Cellular calcium has been linked to lipid storage and related diseases in recent studies. Comprehensive genetic screening in Drosophila showed that ER calcium-related proteins are key regulators of lipid storage. In particular, SERCA, as the sole ER calcium influx channel and an interacting partner of Seipin, has been repeatedly implicated in lipid metabolism. Dysfunctional lipid metabolism can disrupt ER calcium homeostasis by inhibiting SERCA and further disturbing systemic glucose homeostasis. Increased SERCA expression was shown to have dramatic anti-diabetic benefits in mouse models. In a genomewide association study, SERCA was been found to be associated with obesity. In addition, cellular calcium influx is important for transcriptional programming of lipid metabolism, including lipolysis in mice. The current study further elucidates that ER calcium and mitochondrial calcium are important for cellular lipid homeostasis. It also provides a new insight into the pathogenic mechanism of congenital lipodystrophy (Ding, 2018).

Since Seipin mutations lead to opposite effects on lipid storage in adipose tissue (lipodystrophy) and non-adipose tissues (ectopic lipid storage), numerous studies have been carried out to understand the underlying mechanisms. In Seipin mutants, elevated GPAT activity leads to an increased level of PA. This may cause the formation of supersized lipid droplets in non-adipose cells because of the fusogenic property of PA in lipid leaflets, and may also lead to adipogenesis defects due to the potential role of PA as an inhibitor of preadipocyte differentiation. The Seipin-mediated lipid storage phenotype is further complicated by the role of Seipin in lipid droplet formation, which is mainly studied in unicellular eukaryotic yeast or in cultured cells from multicellular eukaryotic organisms. Seipin has been found in the ER-LD contact sites, which are considered as essential subcellular foci for LD formation/maturation. Moreover, in mammalian adipose tissue, the role of Seipin in lipogenesis or lipolysis may also be masked by the defect in early adipogenesis (Ding, 2018).
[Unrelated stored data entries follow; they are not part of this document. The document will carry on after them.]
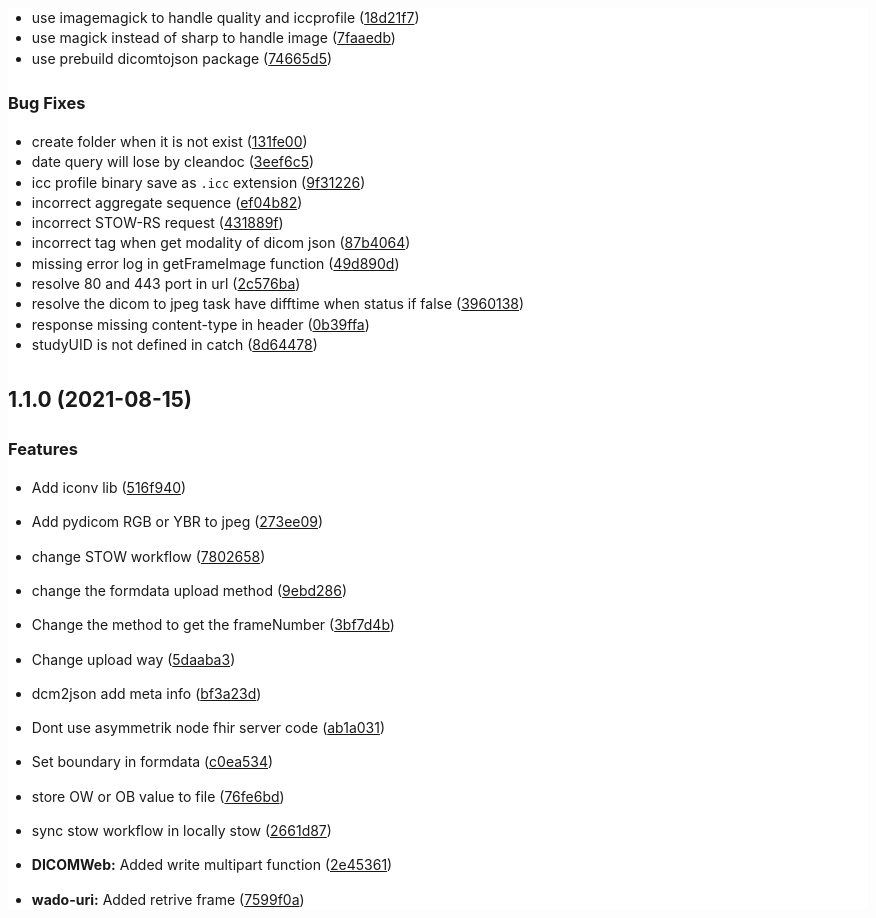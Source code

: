 * use imagemagick to handle quality and iccprofile ([18d21f7](https://github.com/cylab-tw/raccoon/commit/18d21f7b480ad87f0c1da4fc43a567c2b69d67bc))
* use magick instead of sharp to handle image ([7faaedb](https://github.com/cylab-tw/raccoon/commit/7faaedba2dd739a9685ef830adf9a66ac9f02bfb))
* use prebuild dicomtojson package ([74665d5](https://github.com/cylab-tw/raccoon/commit/74665d53b7441aac4e0961fedfcdd721fab28f8d))


### Bug Fixes

* create folder when it is not exist ([131fe00](https://github.com/cylab-tw/raccoon/commit/131fe00ee28f0fc2dffaf3d2c11e9e332fe6b268))
* date query will lose by cleandoc ([3eef6c5](https://github.com/cylab-tw/raccoon/commit/3eef6c5f33ddb3d41978dd85c8d45464632dd747))
* icc profile binary save as `.icc` extension ([9f31226](https://github.com/cylab-tw/raccoon/commit/9f312264c4d564c5e663b359ef0b4f5ebb88a4d3))
* incorrect aggregate sequence ([ef04b82](https://github.com/cylab-tw/raccoon/commit/ef04b8243b45a3a446beefaefc85c779c0b31322))
* incorrect STOW-RS request ([431889f](https://github.com/cylab-tw/raccoon/commit/431889f8dd10d8a72566d47cae93a606fbdeb015))
* incorrect tag when get modality of dicom json ([87b4064](https://github.com/cylab-tw/raccoon/commit/87b40644a0b6eb178465361dec4e4d43f790f564))
* missing error log in getFrameImage function ([49d890d](https://github.com/cylab-tw/raccoon/commit/49d890dedcb433c1570acd5b72921005358b67a6))
* resolve 80 and 443 port in url ([2c576ba](https://github.com/cylab-tw/raccoon/commit/2c576ba3bbe5631361b3bb7a73cb1168bc48bec5))
* resolve the dicom to jpeg task have difftime when status if false ([3960138](https://github.com/cylab-tw/raccoon/commit/3960138db3177ea8990173fc391a596b2408c60e))
* response missing content-type in header ([0b39ffa](https://github.com/cylab-tw/raccoon/commit/0b39ffa416997a2fc11a2fb90fc57b3328151f4b))
* studyUID is not defined in catch ([8d64478](https://github.com/cylab-tw/raccoon/commit/8d64478951cac679ef79bd3eb5ed8eb707240386))

## 1.1.0 (2021-08-15)


### Features

* Add iconv lib ([516f940](https://github.com/cylab-tw/raccoon/commit/516f940793fda7cb495278cc9a95bf5a285d26ee))
* Add pydicom RGB or YBR to jpeg ([273ee09](https://github.com/cylab-tw/raccoon/commit/273ee0963123a0978c4cb373d48209284f29cd26))

* change STOW workflow ([7802658](https://github.com/cylab-tw/raccoon/commit/780265841f54546f422edfd74ae2e1df9fe650f4))
* change the formdata upload method ([9ebd286](https://github.com/cylab-tw/raccoon/commit/9ebd286e88013e75aeee45724210e16160491415))
* Change the method to get the frameNumber ([3bf7d4b](https://github.com/cylab-tw/raccoon/commit/3bf7d4bdd047e03f8e6c748a2594b56ae7c66f7b))
* Change upload way ([5daaba3](https://github.com/cylab-tw/raccoon/commit/5daaba37897c76bfa7f95569c309b456c4c8ab74))
* dcm2json add meta info ([bf3a23d](https://github.com/cylab-tw/raccoon/commit/bf3a23d293f28c09a8f2a9c2da8541e54df4c9dd))
* Dont use asymmetrik node fhir server code ([ab1a031](https://github.com/cylab-tw/raccoon/commit/ab1a031e6cdbb8308c74ae059426c345b17b3970))
* Set boundary in formdata ([c0ea534](https://github.com/cylab-tw/raccoon/commit/c0ea534dc0911eca92188b8ba7ffccc26ff8336c))
* store OW or OB value to file ([76fe6bd](https://github.com/cylab-tw/raccoon/commit/76fe6bdd6cc555120a539f4e2ff24f0ae6c2fff5))
* sync stow workflow in locally stow ([2661d87](https://github.com/cylab-tw/raccoon/commit/2661d8708e99e680d38ccfcc0cd500fa6cae5331))
* **DICOMWeb:** Added write multipart function ([2e45361](https://github.com/cylab-tw/raccoon/commit/2e4536161d03c537c1a742bd6b6d912a59af0216))
* **wado-uri:** Added retrive frame ([7599f0a](https://github.com/cylab-tw/raccoon/commit/7599f0afa29282219cb74667551dd0faa41117bc))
How can previous findings in different model organisms and different cell types be reconciled? Seipin has been characterized as a tissue-autonomous lipid modulator. It is likely that Seipin participates in lipid metabolism via distinct mechanisms in different tissues. Alternatively, the metabolic processes that involve Seipin may have different outcomes in different tissues. For example, mitochondria have a different impact on lipid metabolism in different tissues: In non-fat cells, mitochondria mainly direct energy mobilization, whereas in fat cells, mitochondria mainly lead anabolism. The molecular role of Seipin and the phenotypic outcomes in Seipin mutants may rely on specific cellular and developmental contexts (Ding, 2018).
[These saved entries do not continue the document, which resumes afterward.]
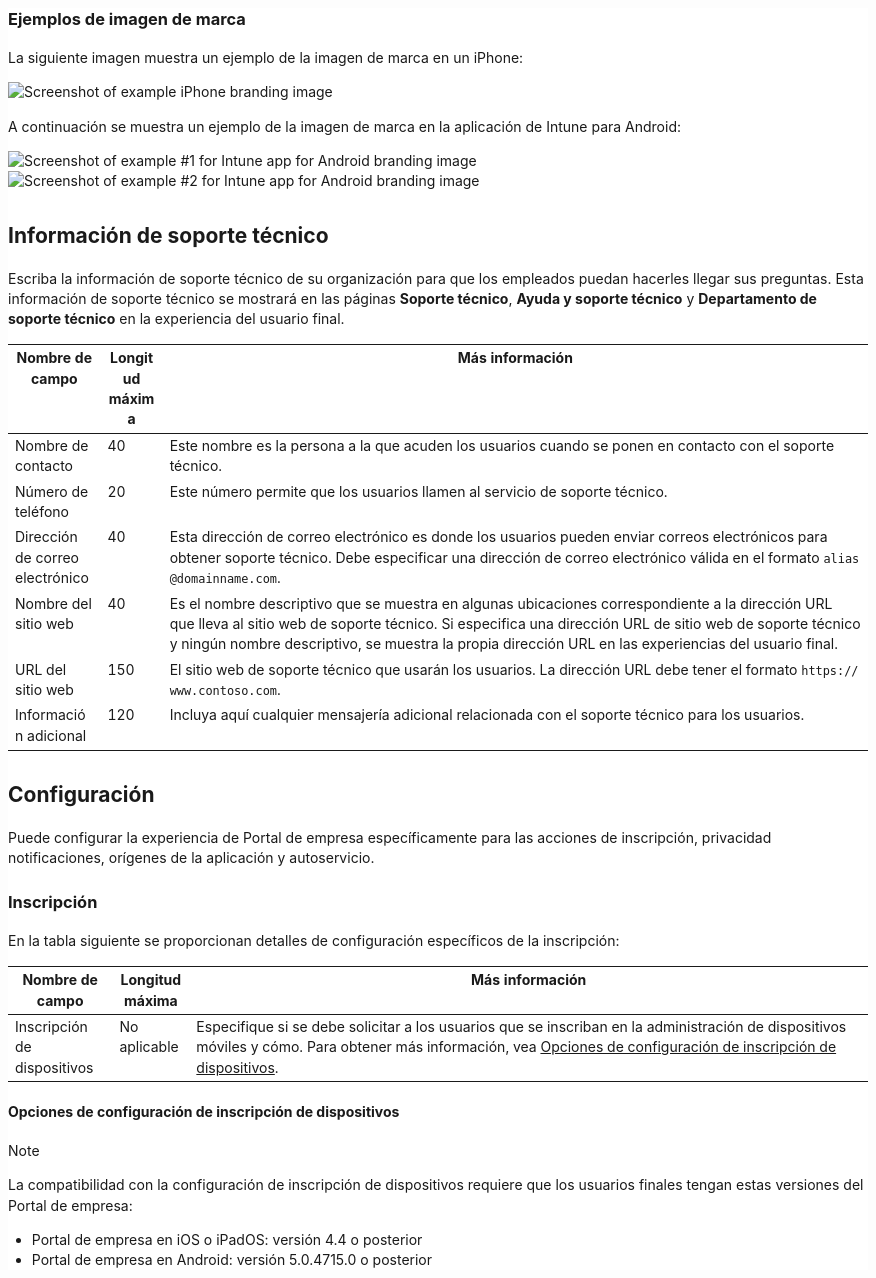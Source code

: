 ### <a name="brand-image-examples"></a>Ejemplos de imagen de marca

La siguiente imagen muestra un ejemplo de la imagen de marca en un iPhone:

<img alt="Screenshot of example iPhone branding image" src="./media/company-portal-app/company-portal-app-01.png" width="250">

A continuación se muestra un ejemplo de la imagen de marca en la aplicación de Intune para Android:

<img alt="Screenshot of example #1 for Intune app for Android branding image" src="./media/company-portal-app/company-portal-app-02.png" width="250">

<img alt="Screenshot of example #2 for Intune app for Android branding image" src="./media/company-portal-app/company-portal-app-03.png" width="250">

## <a name="support-information"></a>Información de soporte técnico

Escriba la información de soporte técnico de su organización para que los empleados puedan hacerles llegar sus preguntas. Esta información de soporte técnico se mostrará en las páginas **Soporte técnico**, **Ayuda y soporte técnico** y **Departamento de soporte técnico** en la experiencia del usuario final.

| Nombre de campo | Longitud máxima | Más información |
|------------------------|----------------|-----------------------------------------------------------------------------------------------------------------------------------------------------------------------------------------------------------------------------------|
| Nombre de contacto | 40 | Este nombre es la persona a la que acuden los usuarios cuando se ponen en contacto con el soporte técnico. |
| Número de teléfono | 20 | Este número permite que los usuarios llamen al servicio de soporte técnico. |
| Dirección de correo electrónico | 40 | Esta dirección de correo electrónico es donde los usuarios pueden enviar correos electrónicos para obtener soporte técnico. Debe especificar una dirección de correo electrónico válida en el formato `alias@domainname.com`. |
| Nombre del sitio web | 40 | Es el nombre descriptivo que se muestra en algunas ubicaciones correspondiente a la dirección URL que lleva al sitio web de soporte técnico. Si especifica una dirección URL de sitio web de soporte técnico y ningún nombre descriptivo, se muestra la propia dirección URL en las experiencias del usuario final.  |
| URL del sitio web | 150 | El sitio web de soporte técnico que usarán los usuarios. La dirección URL debe tener el formato `https://www.contoso.com`.  |
| Información adicional | 120 | Incluya aquí cualquier mensajería adicional relacionada con el soporte técnico para los usuarios. |

## <a name="configuration"></a>Configuración

Puede configurar la experiencia de Portal de empresa específicamente para las acciones de inscripción, privacidad notificaciones, orígenes de la aplicación y autoservicio.

### <a name="enrollment"></a>Inscripción

En la tabla siguiente se proporcionan detalles de configuración específicos de la inscripción:

| Nombre de campo | Longitud máxima | Más información |
|------------------------------------------------------|----------------|----------------------------------------------------------------------------------------------------------------------------------------------------------------------------------------------------------|
| Inscripción de dispositivos | No aplicable | Especifique si se debe solicitar a los usuarios que se inscriban en la administración de dispositivos móviles y cómo. Para obtener más información, vea [Opciones de configuración de inscripción de dispositivos](../apps/company-portal-app.md#device-enrollment-setting-options). |

#### <a name="device-enrollment-setting-options"></a>Opciones de configuración de inscripción de dispositivos

> [!NOTE]
> La compatibilidad con la configuración de inscripción de dispositivos requiere que los usuarios finales tengan estas versiones del Portal de empresa:
> - Portal de empresa en iOS o iPadOS: versión 4.4 o posterior
> - Portal de empresa en Android: versión 5.0.4715.0 o posterior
THADA regulates the organismal balance between energy storage and heat production

Human susceptibility to obesity is mainly genetic, yet the underlying evolutionary drivers causing variation from person to person are not clear. One theory rationalizes that populations that have adapted to warmer climates have reduced their metabolic rates, thereby increasing their propensity to store energy. This study uncovered the function of a gene that supports this theory. THADA is one of the genes most strongly selected during evolution as humans settled in different climates. THADA knockout flies are obese, hyperphagic, have reduced energy production, and are sensitive to the cold. THADA binds the sarco/ER Ca2+ ATPase (SERCA)> and acts on it as an uncoupler. Reducing SERCA activity in THADA mutant flies rescues their obesity, pinpointing SERCA as a key effector of THADA function. In sum, this identifies THADA as a regulator of the balance between energy consumption and energy storage, which was selected during human evolution (Moraru, 2017).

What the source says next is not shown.